Canada’s pipeline debate: simmering in the background,ready to boil again

The long standing dispute over the Trans-Mountain pipeline expansion, has been surpassed in the news by other political events, but it hasn’t gone away.

Permission for the huge project was tossed out when a court agreed with legal challenges saying the environmental review process was flawed and that aboriginal groups hadn’t been properly consulted.

A load of pipe originally destined for the Trans-Mountain pipeline sits idle on a Kamloops B.C. rail siding.(Dennis Owen-Reuters)

The issue was the building of an additional pipeline, a twinning, of the existing 65 year old line from the Alberta to a facility to load tankers in British Columbia at the Pacific coast.

The project was the target of substantial protests and legal challenges such that the owner, Kinder-Morgan, decided to halt the project.

The federal government stepped in with $4.5 billion dollars to buy the lines from the U.S. Company.

Then the project was then halted by an Appeal Court ruling that agreed with legal challenges saying the original Nationa Energy Board environmental review was incomplete in that it didn’t account for potential effects on the marine environment of increased tanker traffic and risk of spills, and didn’t fully consult with First Nations groups.

The Trudeau government insists the project will proceed but will abide by the court decision to improve the environmental review process and consultation with First Nations groups. It gave the National Energy Board a new deadline of February 22 to file its revised report.

Environmental groups says the time frame is too short for a meaningful review, and that a number of experts busy on other projects can’t be contacted in time.

At least one group, Wilderness Committee has said it feels the process is flawed and warning of more lawsuits to come.

“They’re making all the same mistakes as before,” said  Wilderness Committee Climate Campaigner Peter McCartney McCartney. “Even Trudeau agreed the process was broken, yet here we are again with the government manipulating the review to get their preferred outcome”.

Southern resident killer whales (which cold be affected by increased tanker traffic and spills) are designated under the Species At Risk Act, which means federal prohibitions exist against anything that would harm them or habitat considered critical to their survival. The court ruled the environmental assessment did not take into account potential effects on marine life in the area (Valerie Shore/Shorelines Photography-via CBC)

He added “They’re going through the motions but they’ve already made up their mind”.

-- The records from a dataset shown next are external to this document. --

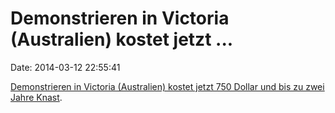 Demonstrieren in Victoria (Australien) kostet jetzt \...
========================================================

Date: 2014-03-12 22:55:41

[Demonstrieren in Victoria (Australien) kostet jetzt 750 Dollar und bis
zu zwei Jahre
Knast](http://talkingpoints.com.au/2014/03/r-p-free-speech-protesters-can-now-charged-750-2-years-gaol-attending-protests-victoria/).
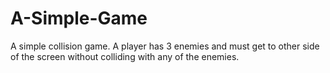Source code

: # A-Simple-Game

A simple collision game. A player has 3 enemies and must get to other side of the screen without colliding
with any of the enemies. 
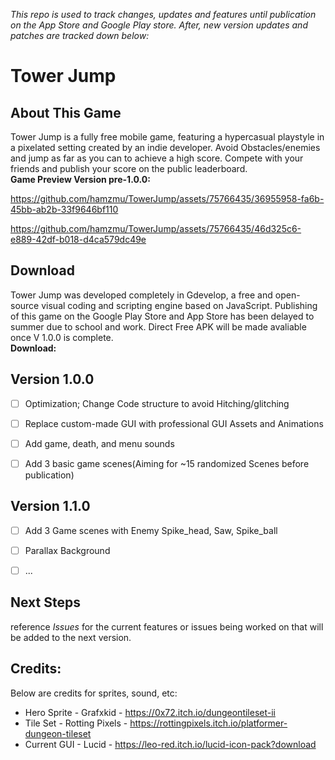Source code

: *This repo is used to track changes, updates and features until publication on the App Store and Google Play store. After, new version updates and patches are tracked down below:*


# Tower Jump

## About This Game
Tower Jump is a fully free mobile game, featuring a hypercasual playstyle in a pixelated setting created by an indie developer. Avoid Obstacles/enemies and jump as far as you can to achieve a high score. Compete with your friends and publish your score on the public leaderboard.
</br>**Game Preview Version pre-1.0.0:**<br>


https://github.com/hamzmu/TowerJump/assets/75766435/36955958-fa6b-45bb-ab2b-33f9646bf110


https://github.com/hamzmu/TowerJump/assets/75766435/46d325c6-e889-42df-b018-d4ca579dc49e

## Download
Tower Jump was developed completely in Gdevelop, a free and open-source visual coding and scripting engine based on JavaScript. Publishing of this game on the Google Play Store and App Store has been delayed to summer due to school and work. Direct Free APK will be made avaliable once V 1.0.0 is complete. </br>**Download:**<br> 

## Version 1.0.0
- [ ] Optimization; Change Code structure to avoid Hitching/glitching 
- [ ] Replace custom-made GUI with professional GUI Assets and Animations
- [ ] Add game, death, and menu sounds
- [ ] Add 3 basic game scenes(Aiming for ~15 randomized Scenes before publication)


## Version 1.1.0
- [ ] Add 3 Game scenes with Enemy Spike_head, Saw, Spike_ball
- [ ] Parallax Background
- [ ] ...


## Next Steps
reference *Issues* for the current features or issues being worked on that will be added to the next version.

## Credits:
Below are credits for sprites, sound, etc:
* Hero Sprite  - Grafxkid - https://0x72.itch.io/dungeontileset-ii
* Tile Set - Rotting Pixels - https://rottingpixels.itch.io/platformer-dungeon-tileset
* Current GUI - Lucid - https://leo-red.itch.io/lucid-icon-pack?download
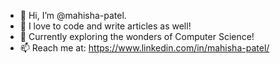 - 👋 Hi, I’m @mahisha-patel.
- 👀 I love to code and write articles as well!
- 🌱 Currently exploring the wonders of Computer Science!
- 📫 Reach me at: https://www.linkedin.com/in/mahisha-patel/

<!---
mahisha-patel/mahisha-patel is a ✨ special ✨ repository because its `README.md` (this file) appears on your GitHub profile.
You can click the Preview link to take a look at your changes.
--->
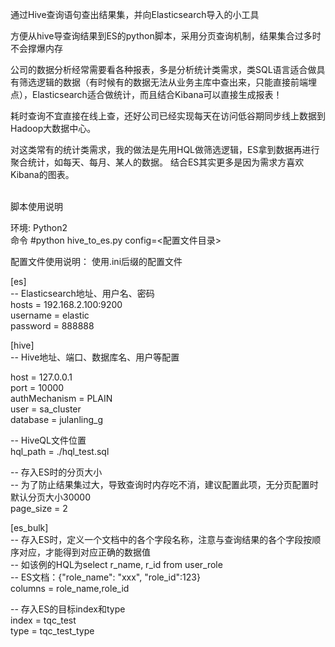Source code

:通过Hive查询语句查出结果集，并向Elasticsearch导入的小工具

方便从hive导查询结果到ES的python脚本，采用分页查询机制，结果集合过多时不会撑爆内存


公司的数据分析经常需要看各种报表，多是分析统计类需求，类SQL语言适合做具有筛选逻辑的数据（有时候有的数据无法从业务主库中查出来，只能直接前端埋点），Elasticsearch适合做统计，而且结合Kibana可以直接生成报表！

耗时查询不宜直接在线上查，还好公司已经实现每天在访问低谷期同步线上数据到Hadoop大数据中心。
    
对这类常有的统计类需求，我的做法是先用HQL做筛选逻辑，ES拿到数据再进行聚合统计，如每天、每月、某人的数据。
结合ES其实更多是因为需求方喜欢Kibana的图表。


<br>
脚本使用说明<br>

环境: Python2<br>
命令 #python hive_to_es.py config=<配置文件目录><br>


配置文件使用说明： 使用.ini后缀的配置文件<br>

[es]<br>
-- Elasticsearch地址、用户名、密码<br>
hosts = 192.168.2.100:9200<br>
username = elastic<br>
password = 888888<br>

[hive]<br>
-- Hive地址、端口、数据库名、用户等配置<br>

host = 127.0.0.1<br>
port = 10000<br>
authMechanism = PLAIN<br>
user = sa_cluster<br>
database = julanling_g<br>

-- HiveQL文件位置<br>
hql_path = ./hql_test.sql<br>

-- 存入ES时的分页大小<br>
-- 为了防止结果集过大，导致查询时内存吃不消，建议配置此项，无分页配置时默认分页大小30000<br>
page_size = 2<br>

[es_bulk]<br>
-- 存入ES时，定义一个文档中的各个字段名称，注意与查询结果的各个字段按顺序对应，才能得到对应正确的数据值<br>
-- 如该例的HQL为select r_name, r_id from user_role<br>
-- ES文档：{"role_name": "xxx", "role_id":123}<br>
columns = role_name,role_id<br>

-- 存入ES的目标index和type<br>
index = tqc_test<br>
type = tqc_test_type<br>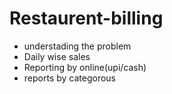 # Restaurent-billing
- understading the problem
- Daily wise  sales
- Reporting by online(upi/cash)
- reports by categorous
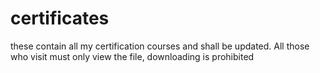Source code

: # certificates
these contain all my certification courses and shall be updated. All those who visit must only view the file, downloading is prohibited
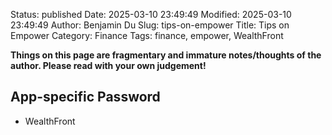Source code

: Status: published
Date: 2025-03-10 23:49:49
Modified: 2025-03-10 23:49:49
Author: Benjamin Du
Slug: tips-on-empower
Title: Tips on Empower
Category: Finance
Tags: finance, empower, WealthFront

**Things on this page are fragmentary and immature notes/thoughts of the author. Please read with your own judgement!**

## App-specific Password

- WealthFront
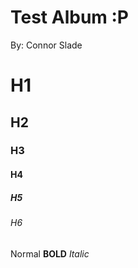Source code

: # Test Album :P
By: Connor Slade
# H1
## H2
### H3
#### H4
##### H5
###### H6

Normal
**BOLD**
*Italic*
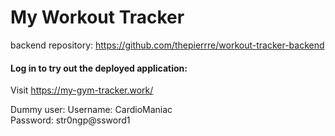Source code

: # My Workout Tracker

backend repository: https://github.com/thepierrre/workout-tracker-backend

#### Log in to try out the deployed application:

Visit https://my-gym-tracker.work/ <br />

Dummy user:
Username: CardioManiac <br />
Password: str0ngp@ssword1
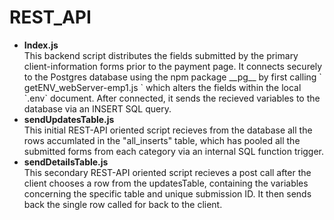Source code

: # REST_API
<ul>
  <li><b>Index.js</b></li>
This backend script distributes the fields submitted by the primary client-information forms prior to the payment page.  It connects securely to the Postgres database using the npm package __pg__ by first calling ` getENV_webServer-emp1.js ` which alters the fields within the local `.env` document.  After connected, it sends the recieved variables to the database via an INSERT SQL query.
  
  <li><b>sendUpdatesTable.js</b></li>
This initial REST-API oriented script recieves from the database all the rows accumlated in the "all_inserts" table, which has pooled all the submitted forms from each category via an internal SQL function trigger.
  
  <li><b>sendDetailsTable.js</b></li>
This secondary REST-API oriented script recieves a post call after the client chooses a row from the updatesTable, containing the variables concerning the specific table and unique submission ID.  It then sends back the single row called for back to the client.
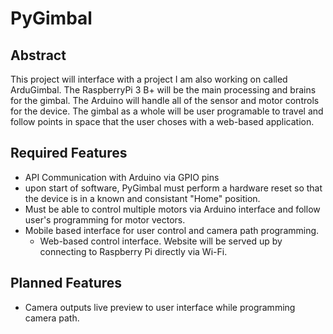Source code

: # PyGimbal

## Abstract

This project will interface with a project I am also working on called ArduGimbal. The RaspberryPi 3 B+ will be the main processing and brains for the gimbal.  The Arduino will handle all of the sensor and motor controls for the device. The gimbal as a whole will be user programable to travel and follow points in space that the user choses with a web-based application.

## Required Features

- API Communication with Arduino via GPIO pins
- upon start of software, PyGimbal must perform a hardware reset so that the device is in a known and consistant "Home" position.
- Must be able to control multiple motors via Arduino interface and follow user's programming for motor vectors.
- Mobile based interface for user control and camera path programming.
  - Web-based control interface. Website will be served up by connecting to Raspberry Pi directly via Wi-Fi.

## Planned Features

- Camera outputs live preview to user interface while programming camera path.
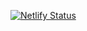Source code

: [![Netlify Status](https://api.netlify.com/api/v1/badges/71c11a1a-bf22-4836-82d3-dd66e5e46642/deploy-status)](https://izzibrain.netlify.app/)
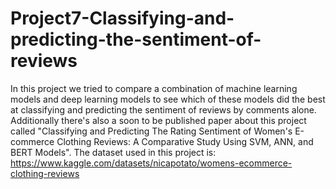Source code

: # Project7-Classifying-and-predicting-the-sentiment-of-reviews
In this project we tried to compare a combination of machine learning models and deep learning models to see which of these models did the best at classifying and predicting the sentiment of reviews by comments alone. Additionally there's also a soon to be published paper about this project called "Classifying and Predicting The Rating Sentiment of Women's E-commerce Clothing Reviews: A Comparative Study Using SVM, ANN, and BERT Models". The dataset used in this project is: https://www.kaggle.com/datasets/nicapotato/womens-ecommerce-clothing-reviews
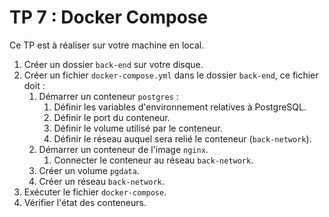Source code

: # TP 7 : Docker Compose

Ce TP est à réaliser sur votre machine en local.

1. Créer un dossier `back-end` sur votre disque.
2. Créer un fichier `docker-compose.yml` dans le dossier `back-end`, ce fichier doit :
   1. Démarrer un conteneur `postgres` :
      1. Définir les variables d'environnement relatives à PostgreSQL.
      2. Définir le port du conteneur.
      3. Définir le volume utilisé par le conteneur.
      4. Définir le réseau auquel sera relié le conteneur (`back-network`).
   2. Démarrer un conteneur de l'image `nginx`.
      1. Connecter le conteneur au réseau `back-network`.
   3. Créer un volume `pgdata`. 
   4. Créer un réseau `back-network`.
3. Exécuter le fichier `docker-compose`.
4. Vérifier l'état des conteneurs.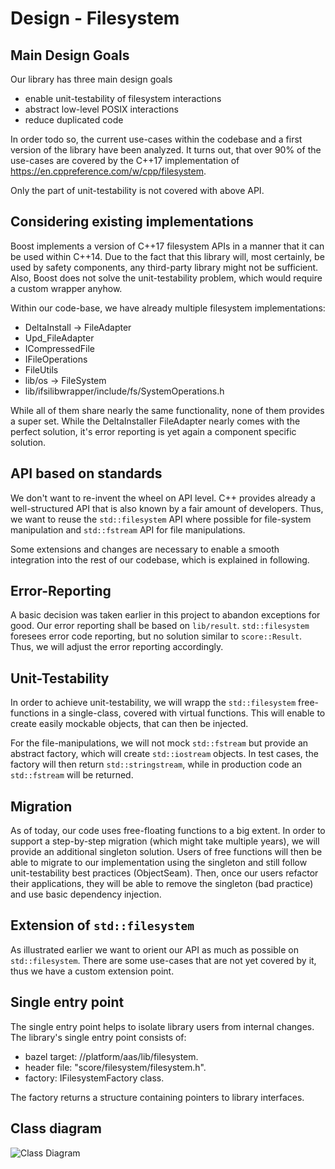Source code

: # Design - Filesystem

## Main Design Goals

Our library has three main design goals

* enable unit-testability of filesystem interactions
* abstract low-level POSIX interactions
* reduce duplicated code

In order todo so, the current use-cases within the codebase and a first version of the library have been analyzed. It
turns out, that over 90% of the use-cases are covered by the C++17 implementation
of https://en.cppreference.com/w/cpp/filesystem.

Only the part of unit-testability is not covered with above API.

## Considering existing implementations

Boost implements a version of C++17 filesystem APIs in a manner that it can be used within C++14. Due to the fact that
this library will, most certainly, be used by safety components, any third-party library might not be sufficient. Also,
Boost does not solve the unit-testability problem, which would require a custom wrapper anyhow.

Within our code-base, we have already multiple filesystem implementations:

* DeltaInstall -> FileAdapter
* Upd_FileAdapter
* ICompressedFile
* IFileOperations
* FileUtils
* lib/os -> FileSystem
* lib/ifsilibwrapper/include/fs/SystemOperations.h

While all of them share nearly the same functionality, none of them provides a super set. While the DeltaInstaller
FileAdapter nearly comes with the perfect solution, it's error reporting is yet again a component specific solution.

## API based on standards

We don't want to re-invent the wheel on API level. C++ provides already a well-structured API that is also known by a
fair amount of developers. Thus, we want to reuse the `std::filesystem` API where possible for file-system manipulation
and `std::fstream` API for file manipulations.

Some extensions and changes are necessary to enable a smooth integration into the rest of our codebase, which is
explained in following.

## Error-Reporting

A basic decision was taken earlier in this project to abandon exceptions for good. Our error reporting shall be based on
`lib/result`. `std::filesystem` foresees error code reporting, but no solution similar to `score::Result`. Thus, we will adjust
the error reporting accordingly.

## Unit-Testability

In order to achieve unit-testability, we will wrapp the `std::filesystem` free-functions in a single-class,
covered with virtual functions. This will enable to create easily mockable objects, that can then be injected.

For the file-manipulations, we will not mock `std::fstream` but provide an abstract factory, which will
create `std::iostream` objects. In test cases, the factory will then return `std::stringstream`, while in production
code an `std::fstream` will be returned.

## Migration

As of today, our code uses free-floating functions to a big extent. In order to support a step-by-step migration (which
might take multiple years), we will provide an additional singleton solution. Users of free functions will then be able
to migrate to our implementation using the singleton and still follow unit-testability best practices (ObjectSeam).
Then, once our users refactor their applications, they will be able to remove the singleton (bad practice) and use basic
dependency injection.

## Extension of `std::filesystem`

As illustrated earlier we want to orient our API as much as possible on `std::filesystem`.
There are some use-cases that are not yet covered by it, thus we have a custom extension point.

## Single entry point

The single entry point helps to isolate library users from internal changes.
The library's single entry point consists of:
- bazel target: //platform/aas/lib/filesystem.
- header file: "score/filesystem/filesystem.h".
- factory: IFilesystemFactory class.

The factory returns a structure containing pointers to library interfaces.

## Class diagram

![Class Diagram](broken_link_k/swh/ddad_score/filesystem/design/structure.uxf)
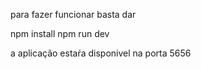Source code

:para fazer funcionar basta dar 

npm install 
npm run dev

a aplicação estaŕa disponivel na porta 5656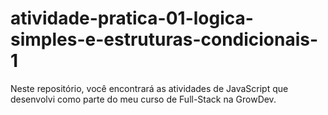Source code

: # atividade-pratica-01-logica-simples-e-estruturas-condicionais-1

Neste repositório, você encontrará as atividades de JavaScript que desenvolvi como parte do meu curso de Full-Stack na GrowDev.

Meanwhile, a new study says that an important group is being entirely left out of the discussion. The non-partisan think tank Canadian Centre for Policy Alternatives released a report this week studying how the media covers the controversial project noting that coverage excludes energy sector workers and unions. The analysis noted mainstream media featured more often the idea of  jobs and economic benefits, while alternative media focussed on environmental and Indigenous groups dissent, basically pitting the economy versus the environment.

“The exclusion of energy workers’ voices from the fossil fuel debate makes it more difficult to meaningfully, effectively include those workers in conversations about the transition we must make to a low-carbon economy,” says lead author, professor Robert Hackett. “If we are to build a greener future–as we must do to stave off catastrophic climate change—we must make plans with fossil fuel industry workers to ensure secure, sustainable jobs are within their reach.”